» **REQUIREMENT**: Among the entries below, extract exactly the lines that run from the one with "- K0 = E-10 m2" through the one with "mesh-id of fluid-soil", both ends included.

» **INFORMATION GIVEN**:
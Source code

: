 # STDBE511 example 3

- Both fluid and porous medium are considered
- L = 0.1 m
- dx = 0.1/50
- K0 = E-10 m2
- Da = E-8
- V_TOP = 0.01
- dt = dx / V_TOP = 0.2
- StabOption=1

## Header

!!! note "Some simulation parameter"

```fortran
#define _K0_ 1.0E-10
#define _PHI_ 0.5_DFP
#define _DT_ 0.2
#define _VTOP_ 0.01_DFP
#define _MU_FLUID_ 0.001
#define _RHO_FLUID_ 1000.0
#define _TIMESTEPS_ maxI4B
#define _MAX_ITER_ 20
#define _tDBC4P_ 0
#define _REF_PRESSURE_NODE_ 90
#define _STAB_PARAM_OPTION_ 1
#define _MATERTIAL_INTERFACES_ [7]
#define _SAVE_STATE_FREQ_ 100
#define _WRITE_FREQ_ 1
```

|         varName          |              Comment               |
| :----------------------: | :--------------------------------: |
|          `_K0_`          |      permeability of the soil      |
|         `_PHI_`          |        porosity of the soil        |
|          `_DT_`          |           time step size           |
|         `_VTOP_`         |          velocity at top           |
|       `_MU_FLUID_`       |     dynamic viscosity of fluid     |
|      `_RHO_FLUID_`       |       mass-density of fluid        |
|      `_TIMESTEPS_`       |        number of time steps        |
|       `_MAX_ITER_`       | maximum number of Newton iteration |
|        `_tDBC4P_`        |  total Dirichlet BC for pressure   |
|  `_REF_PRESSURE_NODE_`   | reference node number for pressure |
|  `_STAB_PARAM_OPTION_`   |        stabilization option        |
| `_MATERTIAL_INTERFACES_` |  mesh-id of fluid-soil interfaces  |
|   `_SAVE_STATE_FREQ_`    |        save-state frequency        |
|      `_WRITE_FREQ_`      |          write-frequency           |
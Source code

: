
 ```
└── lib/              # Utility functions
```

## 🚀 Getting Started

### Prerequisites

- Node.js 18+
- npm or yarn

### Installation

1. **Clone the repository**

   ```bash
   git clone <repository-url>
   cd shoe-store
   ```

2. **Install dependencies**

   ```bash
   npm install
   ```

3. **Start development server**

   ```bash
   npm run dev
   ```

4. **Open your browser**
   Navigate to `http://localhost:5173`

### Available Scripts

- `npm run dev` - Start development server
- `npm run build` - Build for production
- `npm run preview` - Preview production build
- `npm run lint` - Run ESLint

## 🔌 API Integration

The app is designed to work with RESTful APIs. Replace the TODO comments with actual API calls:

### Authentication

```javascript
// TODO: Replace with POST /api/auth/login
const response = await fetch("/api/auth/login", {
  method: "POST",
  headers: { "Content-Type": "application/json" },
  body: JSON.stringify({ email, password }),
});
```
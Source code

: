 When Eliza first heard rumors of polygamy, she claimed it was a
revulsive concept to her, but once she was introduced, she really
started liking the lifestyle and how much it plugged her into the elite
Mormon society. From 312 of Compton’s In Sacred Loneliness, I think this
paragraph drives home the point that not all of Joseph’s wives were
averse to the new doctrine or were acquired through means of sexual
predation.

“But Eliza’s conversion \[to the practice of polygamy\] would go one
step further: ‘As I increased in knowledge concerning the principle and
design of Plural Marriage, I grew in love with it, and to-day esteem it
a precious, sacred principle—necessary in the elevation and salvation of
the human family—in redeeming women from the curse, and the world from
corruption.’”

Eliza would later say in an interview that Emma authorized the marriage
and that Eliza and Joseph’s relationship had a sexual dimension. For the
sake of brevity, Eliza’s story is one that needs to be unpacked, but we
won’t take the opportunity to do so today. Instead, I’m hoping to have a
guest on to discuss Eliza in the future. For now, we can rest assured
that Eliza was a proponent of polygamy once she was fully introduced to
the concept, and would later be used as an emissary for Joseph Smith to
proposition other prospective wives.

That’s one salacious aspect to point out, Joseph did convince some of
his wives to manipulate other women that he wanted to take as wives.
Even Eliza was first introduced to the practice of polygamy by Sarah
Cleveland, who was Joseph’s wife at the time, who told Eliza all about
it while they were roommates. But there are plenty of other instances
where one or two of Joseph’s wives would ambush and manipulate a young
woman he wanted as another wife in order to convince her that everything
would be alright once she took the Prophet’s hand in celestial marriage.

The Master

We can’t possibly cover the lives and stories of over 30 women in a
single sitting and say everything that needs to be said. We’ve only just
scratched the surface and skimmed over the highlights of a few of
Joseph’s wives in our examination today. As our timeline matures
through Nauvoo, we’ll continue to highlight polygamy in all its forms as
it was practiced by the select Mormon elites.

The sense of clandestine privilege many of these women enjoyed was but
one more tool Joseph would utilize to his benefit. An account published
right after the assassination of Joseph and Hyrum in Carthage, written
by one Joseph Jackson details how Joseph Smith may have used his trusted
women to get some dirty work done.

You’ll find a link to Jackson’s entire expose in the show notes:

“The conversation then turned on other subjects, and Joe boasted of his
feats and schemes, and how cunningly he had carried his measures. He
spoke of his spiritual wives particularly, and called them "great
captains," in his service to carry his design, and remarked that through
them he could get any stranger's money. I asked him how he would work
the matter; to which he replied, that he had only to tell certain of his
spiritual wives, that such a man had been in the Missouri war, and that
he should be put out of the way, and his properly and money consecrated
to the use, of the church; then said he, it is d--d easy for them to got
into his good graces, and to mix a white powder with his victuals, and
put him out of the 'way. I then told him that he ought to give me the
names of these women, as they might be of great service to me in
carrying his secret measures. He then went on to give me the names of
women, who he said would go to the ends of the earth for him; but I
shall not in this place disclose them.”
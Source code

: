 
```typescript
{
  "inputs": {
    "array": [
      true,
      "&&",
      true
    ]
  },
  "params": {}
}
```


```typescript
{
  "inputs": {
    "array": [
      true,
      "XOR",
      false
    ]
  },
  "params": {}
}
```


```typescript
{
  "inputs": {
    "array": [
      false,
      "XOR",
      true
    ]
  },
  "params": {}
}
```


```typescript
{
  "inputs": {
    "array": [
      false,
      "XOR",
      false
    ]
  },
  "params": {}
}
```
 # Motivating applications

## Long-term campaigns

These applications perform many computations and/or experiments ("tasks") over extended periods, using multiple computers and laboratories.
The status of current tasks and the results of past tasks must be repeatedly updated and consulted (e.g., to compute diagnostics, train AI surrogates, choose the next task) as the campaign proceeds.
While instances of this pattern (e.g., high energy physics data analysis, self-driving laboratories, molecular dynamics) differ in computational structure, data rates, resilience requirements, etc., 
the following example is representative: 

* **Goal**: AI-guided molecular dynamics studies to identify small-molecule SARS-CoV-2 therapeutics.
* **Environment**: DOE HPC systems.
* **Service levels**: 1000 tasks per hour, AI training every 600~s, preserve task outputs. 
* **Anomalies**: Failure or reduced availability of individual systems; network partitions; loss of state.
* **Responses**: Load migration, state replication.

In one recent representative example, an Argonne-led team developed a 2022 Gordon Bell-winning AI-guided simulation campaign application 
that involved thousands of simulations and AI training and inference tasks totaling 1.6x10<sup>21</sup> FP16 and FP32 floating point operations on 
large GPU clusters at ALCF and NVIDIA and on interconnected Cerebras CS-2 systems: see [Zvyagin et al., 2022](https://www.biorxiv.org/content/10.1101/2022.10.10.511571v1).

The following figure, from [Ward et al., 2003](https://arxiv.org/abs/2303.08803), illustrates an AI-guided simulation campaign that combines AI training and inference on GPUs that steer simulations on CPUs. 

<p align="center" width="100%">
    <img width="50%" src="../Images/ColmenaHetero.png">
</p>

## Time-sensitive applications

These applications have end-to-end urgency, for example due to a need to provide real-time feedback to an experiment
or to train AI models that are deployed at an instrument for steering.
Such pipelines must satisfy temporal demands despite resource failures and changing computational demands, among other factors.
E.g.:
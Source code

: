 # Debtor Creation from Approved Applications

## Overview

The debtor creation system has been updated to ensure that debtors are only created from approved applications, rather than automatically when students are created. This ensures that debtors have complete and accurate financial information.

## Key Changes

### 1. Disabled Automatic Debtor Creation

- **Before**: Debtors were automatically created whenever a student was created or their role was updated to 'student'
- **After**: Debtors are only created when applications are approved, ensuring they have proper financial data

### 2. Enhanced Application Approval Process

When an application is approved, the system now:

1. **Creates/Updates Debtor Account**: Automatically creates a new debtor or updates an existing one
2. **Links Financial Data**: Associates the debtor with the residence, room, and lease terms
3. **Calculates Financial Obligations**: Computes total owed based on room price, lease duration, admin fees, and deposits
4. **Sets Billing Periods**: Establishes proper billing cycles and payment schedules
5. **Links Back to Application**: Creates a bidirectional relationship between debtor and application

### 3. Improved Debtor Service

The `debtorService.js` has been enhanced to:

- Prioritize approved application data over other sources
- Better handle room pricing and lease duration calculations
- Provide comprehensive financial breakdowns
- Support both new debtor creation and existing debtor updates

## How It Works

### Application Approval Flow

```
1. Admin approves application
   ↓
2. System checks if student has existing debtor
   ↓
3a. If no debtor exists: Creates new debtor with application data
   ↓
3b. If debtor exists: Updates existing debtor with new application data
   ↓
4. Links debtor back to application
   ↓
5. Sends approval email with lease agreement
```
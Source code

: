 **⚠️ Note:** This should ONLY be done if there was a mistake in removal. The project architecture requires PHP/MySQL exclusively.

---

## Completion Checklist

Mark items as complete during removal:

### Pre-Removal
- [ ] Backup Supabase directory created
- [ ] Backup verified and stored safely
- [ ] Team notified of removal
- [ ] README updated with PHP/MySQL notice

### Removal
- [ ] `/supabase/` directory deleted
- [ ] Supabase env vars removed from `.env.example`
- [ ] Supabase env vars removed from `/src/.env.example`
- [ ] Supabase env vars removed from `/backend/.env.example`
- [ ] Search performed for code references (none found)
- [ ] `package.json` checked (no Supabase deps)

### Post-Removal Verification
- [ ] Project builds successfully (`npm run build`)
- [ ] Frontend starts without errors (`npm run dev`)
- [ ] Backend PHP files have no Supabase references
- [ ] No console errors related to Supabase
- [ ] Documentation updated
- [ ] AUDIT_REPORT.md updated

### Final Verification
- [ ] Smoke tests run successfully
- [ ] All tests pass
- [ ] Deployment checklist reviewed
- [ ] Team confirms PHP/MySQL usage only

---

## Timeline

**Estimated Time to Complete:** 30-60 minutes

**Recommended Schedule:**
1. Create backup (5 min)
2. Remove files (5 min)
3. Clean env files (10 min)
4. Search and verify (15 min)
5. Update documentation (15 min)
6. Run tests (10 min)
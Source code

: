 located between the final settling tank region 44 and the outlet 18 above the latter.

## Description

» **EXERCISE SOLUTION**:
- K0 = E-10 m2
- Da = E-8
- V_TOP = 0.01
- dt = dx / V_TOP = 0.2
- StabOption=1

## Header

!!! note "Some simulation parameter"

```fortran
#define _K0_ 1.0E-10
#define _PHI_ 0.5_DFP
#define _DT_ 0.2
#define _VTOP_ 0.01_DFP
#define _MU_FLUID_ 0.001
#define _RHO_FLUID_ 1000.0
#define _TIMESTEPS_ maxI4B
#define _MAX_ITER_ 20
#define _tDBC4P_ 0
#define _REF_PRESSURE_NODE_ 90
#define _STAB_PARAM_OPTION_ 1
#define _MATERTIAL_INTERFACES_ [7]
#define _SAVE_STATE_FREQ_ 100
#define _WRITE_FREQ_ 1
```

|         varName          |              Comment               |
| :----------------------: | :--------------------------------: |
|          `_K0_`          |      permeability of the soil      |
|         `_PHI_`          |        porosity of the soil        |
|          `_DT_`          |           time step size           |
|         `_VTOP_`         |          velocity at top           |
|       `_MU_FLUID_`       |     dynamic viscosity of fluid     |
|      `_RHO_FLUID_`       |       mass-density of fluid        |
|      `_TIMESTEPS_`       |        number of time steps        |
|       `_MAX_ITER_`       | maximum number of Newton iteration |
|        `_tDBC4P_`        |  total Dirichlet BC for pressure   |
|  `_REF_PRESSURE_NODE_`   | reference node number for pressure |
|  `_STAB_PARAM_OPTION_`   |        stabilization option        |
| `_MATERTIAL_INTERFACES_` |  mesh-id of fluid-soil interfaces  |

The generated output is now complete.